[Opening SUPPLIED INFORMATION section]

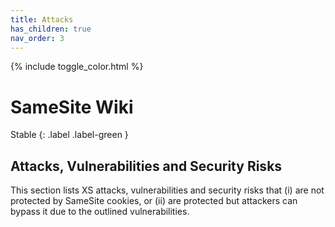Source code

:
 ```yaml
---
title: Attacks
has_children: true
nav_order: 3
---
```


{% include toggle_color.html %}

# SameSite Wiki

Stable
{: .label .label-green }


## Attacks, Vulnerabilities and Security Risks

This section lists XS attacks, vulnerabilities and security risks that (i) are not protected by SameSite cookies, or (ii) are protected but attackers can bypass it due to the outlined vulnerabilities.



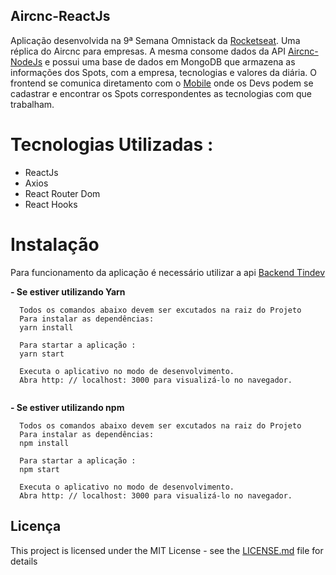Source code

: ## Aircnc-ReactJs
Aplicação desenvolvida na 9ª Semana Omnistack da <a href="https://rocketseat.com.br" target="_blank"> Rocketseat</a>.
Uma réplica do Aircnc para empresas.
A mesma consome dados da API <a href="https://github.com/DanielSilvado/Aircnc-NojeJs" target="_blank">Aircnc-NodeJs</a> 
e possui uma base de dados em MongoDB que armazena as informações dos Spots, com a empresa, tecnologias e valores da diária.
O frontend se comunica diretamento com o <a href="https://github.com/DanielSilvado/Aircnc-ReactNative" target="_blank">Mobile</a> onde os Devs podem se cadastrar e encontrar os Spots correspondentes as tecnologias com que trabalham.
# Tecnologias Utilizadas :

* ReactJs
* Axios
* React Router Dom
* React Hooks

# Instalação
Para funcionamento da aplicação é necessário utilizar a api <a href="https://github.com/Montezi/Backend_Tindev" target="_blank"> Backend Tindev </a>

**- Se estiver utilizando Yarn**
```
  Todos os comandos abaixo devem ser excutados na raiz do Projeto 
  Para instalar as dependências:
  yarn install   
  
  Para startar a aplicação :
  yarn start 
  
  Executa o aplicativo no modo de desenvolvimento.
  Abra http: // localhost: 3000 para visualizá-lo no navegador. 
   
```

**- Se estiver utilizando npm**
```
  Todos os comandos abaixo devem ser excutados na raiz do Projeto 
  Para instalar as dependências:
  npm install   
  
  Para startar a aplicação :
  npm start 
  
  Executa o aplicativo no modo de desenvolvimento.
  Abra http: // localhost: 3000 para visualizá-lo no navegador. 

```

## Licença

This project is licensed under the MIT License - see the [LICENSE.md](LICENSE.md) file for details
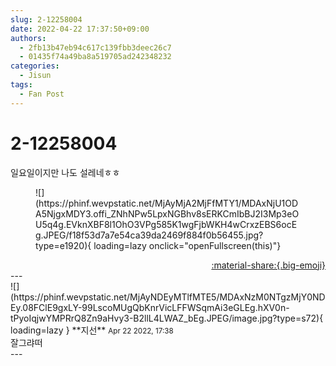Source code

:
 ```yaml
---
slug: 2-12258004
date: 2022-04-22 17:37:50+09:00
authors:
  - 2fb13b47eb94c617c139fbb3deec26c7
  - 01435f74a49ba8a519705ad242348232
categories:
  - Jisun
tags:
  - Fan Post
---
```


# 2-12258004

<div class="post-container" markdown="1">
<div class="content-container md-sidebar__scrollwrap" markdown="1">

일요일이지만 나도 설레네ㅎㅎ
<figure markdown="1">
![](https://phinf.wevpstatic.net/MjAyMjA2MjFfMTY1/MDAxNjU1ODA5NjgxMDY3.offi_ZNhNPw5LpxNGBhv8sERKCmIbBJ2I3Mp3eOU5q4g.EVknXBF8l1OhO3VPg585K1wgFjbWKH4wCrxzEBS6ocEg.JPEG/f18f53d7a7e54ca39da2469f884f0b56455.jpg?type=e1920){ loading=lazy onclick="openFullscreen(this)"}
</figure>


</div>
</div>

<div style="text-align: right;" markdown="1">
<a href="https://weverse.io/fromis9/fanpost/2-12258004" style="text-align: right;">:material-share:{.big-emoji}</a>
</div>
---

<div class="comments-container md-sidebar__scrollwrap" markdown="1">
<div class="comment" markdown="1">
<div class='id-container' markdown="1">
![](https://phinf.wevpstatic.net/MjAyNDEyMTlfMTE5/MDAxNzM0NTgzMjY0NDEy.08FClE9gxLY-99LscoMUgQbKnrVicLFFWSqmAi3eGLEg.hXV0n-tPyoIqjwYMPRrQ8Zn9aHvy3-B2llL4LWAZ_bEg.JPEG/image.jpg?type=s72){ loading=lazy }
**<span class="artist">지선</span>** <small>Apr 22 2022, 17:38</small><br>
</div>
<div class='comment-body' markdown="1">
잘그랴떠
</div>
</div>
</div>
---

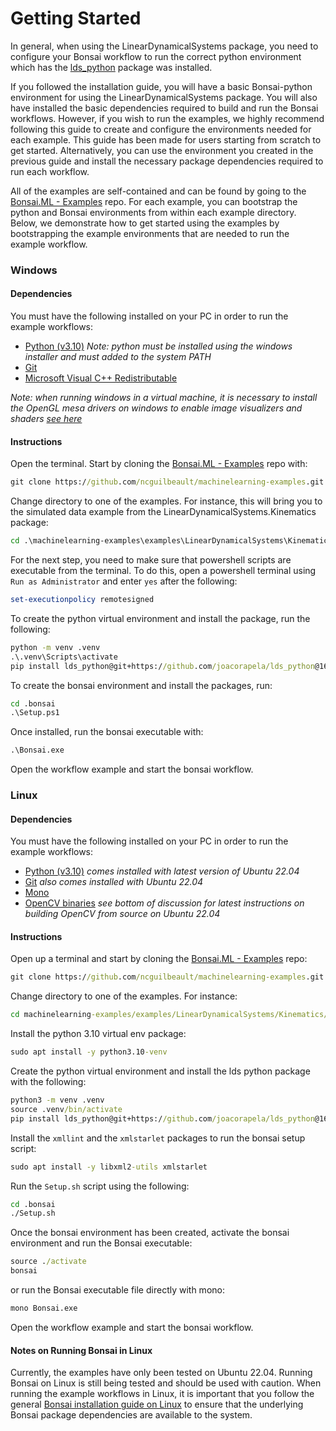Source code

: # Getting Started

In general, when using the LinearDynamicalSystems package, you need to configure your Bonsai workflow to run the correct python environment which has the [lds_python](https://github.com/joacorapela/lds_python) package was installed.

If you followed the installation guide, you will have a basic Bonsai-python environment for using the LinearDynamicalSystems package. You will also have installed the basic dependencies required to build and run the Bonsai workflows. However, if you wish to run the examples, we highly recommend following this guide to create and configure the environments needed for each example. This guide has been made for users starting from scratch to get started. Alternatively, you can use the environment you created in the previous guide and install the necessary package dependencies required to run each workflow.

All of the examples are self-contained and can be found by going to the [Bonsai.ML - Examples](https://github.com/ncguilbeault/machinelearning-examples) repo. For each example, you can bootstrap the python and Bonsai environments from within each example directory. Below, we demonstrate how to get started using the examples by bootstrapping the example environments that are needed to run the example workflow.

### Windows

#### Dependencies

You must have the following installed on your PC in order to run the example workflows:

- [Python (v3.10)](https://www.python.org/downloads/) *Note: python must be installed using the windows installer and must added to the system PATH*
- [Git](https://git-scm.com/downloads)
- [Microsoft Visual C++ Redistributable](https://aka.ms/vs/16/release/vc_redist.x64.exe)

*Note: when running windows in a virtual machine, it is necessary to install the OpenGL mesa drivers on windows to enable image visualizers and shaders [see here](https://github.com/pal1000/mesa-dist-win)*

#### Instructions

Open the terminal. Start by cloning the [Bonsai.ML - Examples](https://github.com/ncguilbeault/machinelearning-examples) repo with:

```cmd
git clone https://github.com/ncguilbeault/machinelearning-examples.git
```

Change directory to one of the examples. For instance, this will bring you to the simulated data example from the LinearDynamicalSystems.Kinematics package:

```cmd
cd .\machinelearning-examples\examples\LinearDynamicalSystems\Kinematics\SimulatedData
```

For the next step, you need to make sure that powershell scripts are executable from the terminal. To do this, open a powershell terminal using `Run as Administrator` and enter `yes` after the following:

```powershell
set-executionpolicy remotesigned
```

To create the python virtual environment and install the package, run the following:

```cmd
python -m venv .venv 
.\.venv\Scripts\activate
pip install lds_python@git+https://github.com/joacorapela/lds_python@168d4c05bb4b014998c7d3a2a57d143244a44bdd
```

To create the bonsai environment and install the packages, run:

```cmd
cd .bonsai
.\Setup.ps1
```

Once installed, run the bonsai executable with:

```cmd
.\Bonsai.exe
```

Open the workflow example and start the bonsai workflow.

### Linux

#### Dependencies

You must have the following installed on your PC in order to run the example workflows:

- [Python (v3.10)](https://www.python.org/downloads/) *comes installed with latest version of Ubuntu 22.04*
- [Git](https://git-scm.com/downloads) *also comes installed with Ubuntu 22.04*
- [Mono](https://www.mono-project.com/download/stable/#download-lin)
- [OpenCV binaries](https://github.com/orgs/bonsai-rx/discussions/1101) *see bottom of discussion for latest instructions on building OpenCV from source on Ubuntu 22.04*

#### Instructions

Open up a terminal and start by cloning the [Bonsai.ML - Examples](https://github.com/ncguilbeault/machinelearning-examples) repo:

```cmd
git clone https://github.com/ncguilbeault/machinelearning-examples.git
```

Change directory to one of the examples. For instance:

```cmd
cd machinelearning-examples/examples/LinearDynamicalSystems/Kinematics/SimulatedData
```

Install the python 3.10 virtual env package:

```cmd
sudo apt install -y python3.10-venv
```

Create the python virtual environment and install the lds python package with the following:

```cmd
python3 -m venv .venv 
source .venv/bin/activate
pip install lds_python@git+https://github.com/joacorapela/lds_python@168d4c05bb4b014998c7d3a2a57d143244a44bdd
```

Install the `xmllint` and the `xmlstarlet` packages to run the bonsai setup script:

```cmd
sudo apt install -y libxml2-utils xmlstarlet
```

Run the `Setup.sh` script using the following:

```cmd
cd .bonsai
./Setup.sh
```

Once the bonsai environment has been created, activate the bonsai environment and run the Bonsai executable:

```cmd
source ./activate
bonsai
```

or run the Bonsai executable file directly with mono:

```cmd
mono Bonsai.exe
```

Open the workflow example and start the bonsai workflow.

#### Notes on Running Bonsai in Linux

Currently, the examples have only been tested on Ubuntu 22.04. Running Bonsai on Linux is still being tested and should be used with caution. When running the example workflows in Linux, it is important that you follow the general [Bonsai installation guide on Linux](https://github.com/orgs/bonsai-rx/discussions/1101) to ensure that the underlying Bonsai package dependencies are available to the system.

[Closing SUPPLIED INFORMATION section]

WORK ORDER => Reproduce each line of the entries in which the word "Kinematics" is found.

WRITTEN ANSWER =>
Change directory to one of the examples. For instance, this will bring you to the simulated data example from the LinearDynamicalSystems.Kinematics package:
cd .\machinelearning-examples\examples\LinearDynamicalSystems\Kinematics\SimulatedData
cd machinelearning-examples/examples/LinearDynamicalSystems/Kinematics/SimulatedData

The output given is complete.